Sony Pictures’ “The Interview”— Freedom of speech or act of war?

            The Interview, starring Seth Rogen and James Franco is a comedy about the assassination of North Korea’s leader, Kim Jong-un.  Bitterly offended by the film, North Korea called the content an “act of war.” North Korea began making threats during the summer of 2014, going so far as involving the United Nations in an attempt to stop the production of the film. Despite this, Sony Pictures refused to cease production and release of the film.  In November 2014, Sony’s computer system was besieged by a series of hacks by a group calling themselves the Guardians of Peace.  This eventually culminated in Sony cancelling the release of the film due to threats of further attack in movie theaters.  Sony and the United States suspected North Korea of masterminding the cyber-attacks while North Korea vehemently denied any part in it.
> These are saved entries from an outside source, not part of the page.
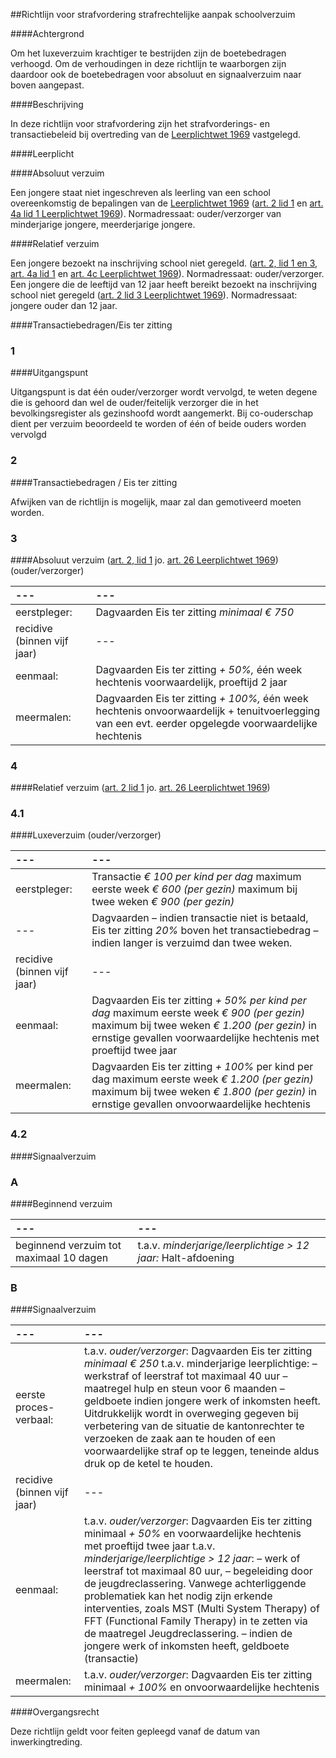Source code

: <meta http-equiv='Content-Type' content='text/html; charset=utf-8' />

##Richtlijn voor strafvordering strafrechtelijke aanpak schoolverzuim

####Achtergrond

Om het luxeverzuim krachtiger te bestrijden zijn de boetebedragen verhoogd. Om de verhoudingen in deze richtlijn te waarborgen zijn daardoor ook de boetebedragen voor absoluut en signaalverzuim naar boven aangepast.    

####Beschrijving

In deze richtlijn voor strafvordering zijn het strafvorderings- en transactiebeleid bij overtreding van de [Leerplichtwet 1969](../../../../../../../../wet/leerplichtwet/1969/BWBR0002628/README.md) vastgelegd.   

####Leerplicht

####Absoluut verzuim

Een jongere staat niet ingeschreven als leerling van een school overeenkomstig de bepalingen van de [Leerplichtwet 1969](../../../../../../../../wet/leerplichtwet/1969/BWBR0002628/README.md) ([art. 2 lid 1](../../../../../../../../wet/leerplichtwet/1969/BWBR0002628/README.md) en [art. 4a lid 1 Leerplichtwet 1969](../../../../../../../../wet/leerplichtwet/1969/BWBR0002628/README.md)). Normadressaat: ouder/verzorger van minderjarige jongere, meerderjarige jongere.    

####Relatief verzuim

Een jongere bezoekt na inschrijving school niet geregeld. ([art. 2, lid 1 en 3](../../../../../../../../wet/leerplichtwet/1969/BWBR0002628/README.md), [art. 4a lid 1](../../../../../../../../wet/leerplichtwet/1969/BWBR0002628/README.md) en [art. 4c Leerplichtwet 1969](../../../../../../../../wet/leerplichtwet/1969/BWBR0002628/README.md)). Normadressaat: ouder/verzorger. Een jongere die de leeftijd van 12 jaar heeft bereikt bezoekt na inschrijving school niet geregeld ([art. 2 lid 3 Leerplichtwet 1969](../../../../../../../../wet/leerplichtwet/1969/BWBR0002628/README.md)). Normadressaat: jongere ouder dan 12 jaar.      

####Transactiebedragen/Eis ter zitting

### 1  

####Uitgangspunt

Uitgangspunt is dat één ouder/verzorger wordt vervolgd, te weten degene die is gehoord dan wel de ouder/feitelijk verzorger die in het bevolkingsregister als gezinshoofd wordt aangemerkt. Bij co-ouderschap dient per verzuim beoordeeld te worden of één of beide ouders worden vervolgd    
### 2  

####Transactiebedragen / Eis ter zitting

Afwijken van de richtlijn is mogelijk, maar zal dan gemotiveerd moeten worden.    
### 3  

####Absoluut verzuim ([art. 2, lid 1](../../../../../../../../wet/leerplichtwet/1969/BWBR0002628/README.md) jo. [art. 26 Leerplichtwet 1969](../../../../../../../../wet/leerplichtwet/1969/BWBR0002628/README.md)) (ouder/verzorger)

| --- | --- |
|:---|:---|
| eerstpleger:  | Dagvaarden  Eis ter zitting *minimaal € 750*  |
| recidive (binnen vijf jaar)  | --- |
| eenmaal:  | Dagvaarden  Eis ter zitting *+ 50%,* één week hechtenis voorwaardelijk, proeftijd 2 jaar  |
| meermalen:  | Dagvaarden  Eis ter zitting *+ 100%,* één week hechtenis onvoorwaardelijk + tenuitvoerlegging van een evt. eerder opgelegde voorwaardelijke hechtenis  |

### 4  

####Relatief verzuim ([art. 2 lid 1](../../../../../../../../wet/leerplichtwet/1969/BWBR0002628/README.md) jo. [art. 26 Leerplichtwet 1969](../../../../../../../../wet/leerplichtwet/1969/BWBR0002628/README.md))

### 4.1  

####Luxeverzuim (ouder/verzorger)

| --- | --- |
|:---|:---|
| eerstpleger:  | Transactie *€ 100 per kind per dag*  maximum eerste week *€ 600 (per gezin)*  maximum bij twee weken *€ 900 (per gezin)*  |
| --- | Dagvaarden  – indien transactie niet is betaald, Eis ter zitting *20%* boven het transactiebedrag  – indien langer is verzuimd dan twee weken.  |
| recidive (binnen vijf jaar)  | --- |
| eenmaal:  | Dagvaarden  Eis ter zitting *+ 50% per kind per dag*  maximum eerste week *€ 900 (per gezin)*  maximum bij twee weken *€ 1.200 (per gezin)*  in ernstige gevallen voorwaardelijke hechtenis met proeftijd twee jaar  |
| meermalen:  | Dagvaarden  Eis ter zitting *+ 100%* per kind per dag  maximum eerste week *€ 1.200 (per gezin)*  maximum bij twee weken *€ 1.800 (per gezin)*  in ernstige gevallen onvoorwaardelijke hechtenis  |

### 4.2  

####Signaalverzuim

### A  

####Beginnend verzuim

| --- | --- |
|:---|:---|
| beginnend verzuim tot maximaal 10 dagen  | t.a.v. *minderjarige/leerplichtige > 12 jaar:* Halt-afdoening  |

### B  

####Signaalverzuim

| --- | --- |
|:---|:---|
| eerste proces-verbaal:  | t.a.v. *ouder/verzorger*: Dagvaarden  Eis ter zitting *minimaal € 250* t.a.v. minderjarige leerplichtige:  – werkstraf of leerstraf tot maximaal 40 uur  – maatregel hulp en steun voor 6 maanden  – geldboete indien jongere werk of inkomsten heeft.  Uitdrukkelijk wordt in overweging gegeven bij verbetering van de situatie de kantonrechter te verzoeken de zaak aan te houden of een voorwaardelijke straf op te leggen, teneinde aldus druk op de ketel te houden.  |
| recidive (binnen vijf jaar)  | --- |
| eenmaal:  | t.a.v. *ouder/verzorger*: Dagvaarden  Eis ter zitting minimaal *+ 50%* en voorwaardelijke hechtenis met proeftijd twee jaar  t.a.v. *minderjarige/leerplichtige > 12 jaar*:  – werk of leerstraf tot maximaal 80 uur,  – begeleiding door de jeugdreclassering.  Vanwege achterliggende problematiek kan het nodig zijn erkende interventies, zoals MST (Multi System Therapy) of FFT (Functional Family Therapy) in te zetten via de maatregel Jeugdreclassering.  – indien de jongere werk of inkomsten heeft, geldboete (transactie)  |
| meermalen:  | t.a.v. *ouder/verzorger*: Dagvaarden  Eis ter zitting minimaal *+ 100%* en onvoorwaardelijke hechtenis  |

####Overgangsrecht

Deze richtlijn geldt voor feiten gepleegd vanaf de datum van inwerkingtreding.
The controversy surrounding the film centers on freedom of speech. The reaction to the initial cancellation of the film in Hollywood was intense with concern that censorship in response to threats will set a dangerous precedent where films and other forms of art will be censored in response to threats. President Obama voiced similar concern over the repercussions Sony’s initial decision to cancel the release of the film will have on freedom of speech, as did other politicians from around the world.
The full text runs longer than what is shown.